Todos a una. Fabricantes (ANFAC), concesionarios (Faconauto), venededores de vehículos (Ganvam) y proveedores (Sernauto) ya han presentado al Gobierno un plan con medidas concretas para impulsar la reactivación del sector en los próximos meses, toda vez que comienza la desescalada del estado de alarma –por desgracia no es el fin de la pandemia– y con ella la actividad.

No nos cansaremos de repetir que la automoción representa el 10% del PIB y el 9% de la población activa, así como el mayor exportador del país. El sector se ha visto afectado como muchos por el coronavirus. Se paralizaron fábricas (la mayoría ya con fechas para iniciar la actividad) y también la venta en concesionarios (muchos de ellos abren ya esta semana), así como los talleres (tras atender sólo emergencias, también comienza su nueva normalidad).

Las asociaciones llevaron ante la Vicepresidenta y Ministra para la Transición Ecológica, la Ministra de Industria y al Director del Departamento de Asuntos Económicos de Presidencia un plan de medidas coyunturales; medidas de choque para tratar de recuperar el mercado y la actividad industrial.

A corto plazo:

  • Asegurar las aperturas y reactivar la demanda.
  • Asegurar la liquidez del tejido empresarial del sector y ahondar en medidas de flexibilidad laboral. Para garantizar el flujo de caja, se necesitarían líneas de crédito blando específicas para la automoción (ya existen para el turismo), y un aplazamiento de la liquidación de impuestos, ampliando el límite actual de facturación (aunque el precio de los coches pueda ser elevado, los márgenes no lo son mucho).

A medio plazo:

  • Abordar un cambio en la fiscalidad del automóvil. Esto ayudaría sin duda a renovar un parque móvil muy envejecido y acelerar la llegada de vehículos de energías alternativas.
  • Llevar a cabo medidas para el impulso de la inversión y la Industria 4.0 (con especial énfasis en las que permitan mantener e incrementar inversiones en innovación, tanto de producto como de procesos).

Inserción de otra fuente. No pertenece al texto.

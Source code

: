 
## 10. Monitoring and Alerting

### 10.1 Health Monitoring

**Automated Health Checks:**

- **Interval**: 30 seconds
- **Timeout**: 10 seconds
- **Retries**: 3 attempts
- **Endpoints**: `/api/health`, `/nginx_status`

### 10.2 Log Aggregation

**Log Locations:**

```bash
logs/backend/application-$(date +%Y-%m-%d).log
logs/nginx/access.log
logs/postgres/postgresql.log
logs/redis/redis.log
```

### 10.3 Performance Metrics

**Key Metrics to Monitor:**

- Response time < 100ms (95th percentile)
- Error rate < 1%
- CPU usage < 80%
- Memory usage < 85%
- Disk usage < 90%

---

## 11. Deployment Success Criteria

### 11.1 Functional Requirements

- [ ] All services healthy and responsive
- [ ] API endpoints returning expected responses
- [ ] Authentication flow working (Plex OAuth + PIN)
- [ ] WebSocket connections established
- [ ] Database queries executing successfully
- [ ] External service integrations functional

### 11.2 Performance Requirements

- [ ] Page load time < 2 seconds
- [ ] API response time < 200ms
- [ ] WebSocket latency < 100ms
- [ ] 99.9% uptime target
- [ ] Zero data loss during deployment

Muchos se preguntarán por qué el motor debería contar con ayudas de este tipo. Además de sus volúmenes de aportación al PIB, al empleo y la balanza de pagos, el automóvil contribuye muy positivamente a las arcas del Estado y tiene un enorme efecto tractor sobre el conjunto de la economía, algo crucial en estos momentos.

¿Cómo conseguirlo? Pues desde luego, hay que recuperar la demanda lo antes posible. Eso nos lleva a posibles ayudas a la compra. Se ha hablado del Plan Moves +, pero sin duda habría que dar algún paso más decidido. Es necesario dar un paso decidido en la transición tecnológica y medioambiental en la que se encuentra el sector. Sólo de este modo se garantizarán inversiones a medio plazo en la Industria.

Los 161.500 empleados de los concesionarios –muchos de ellos en ERTEs– esperan ese paso adelante del gobierno. Garantizar que el mercado del automóvil entre en una nueva dinámica, con una renovación del parque que acelere la llegada de nuevos modos de propulsión, sería beneficioso en muchos sentidos. Hasta para el Estado, para recaudar más impuestos y no dejar caer a muchas empresas que supondría caer en impagos que aumentarían aún más la deuda pública.

Es pronto para detallar acciones concretas. Por ahora, las cuatro patronales han valorado positivamente el encuentro, ya que han coincidido con el Gobierno en la relevancia del sector en España y en la urgencia de poner en marcha medidas para revertir el impacto de la pandemia.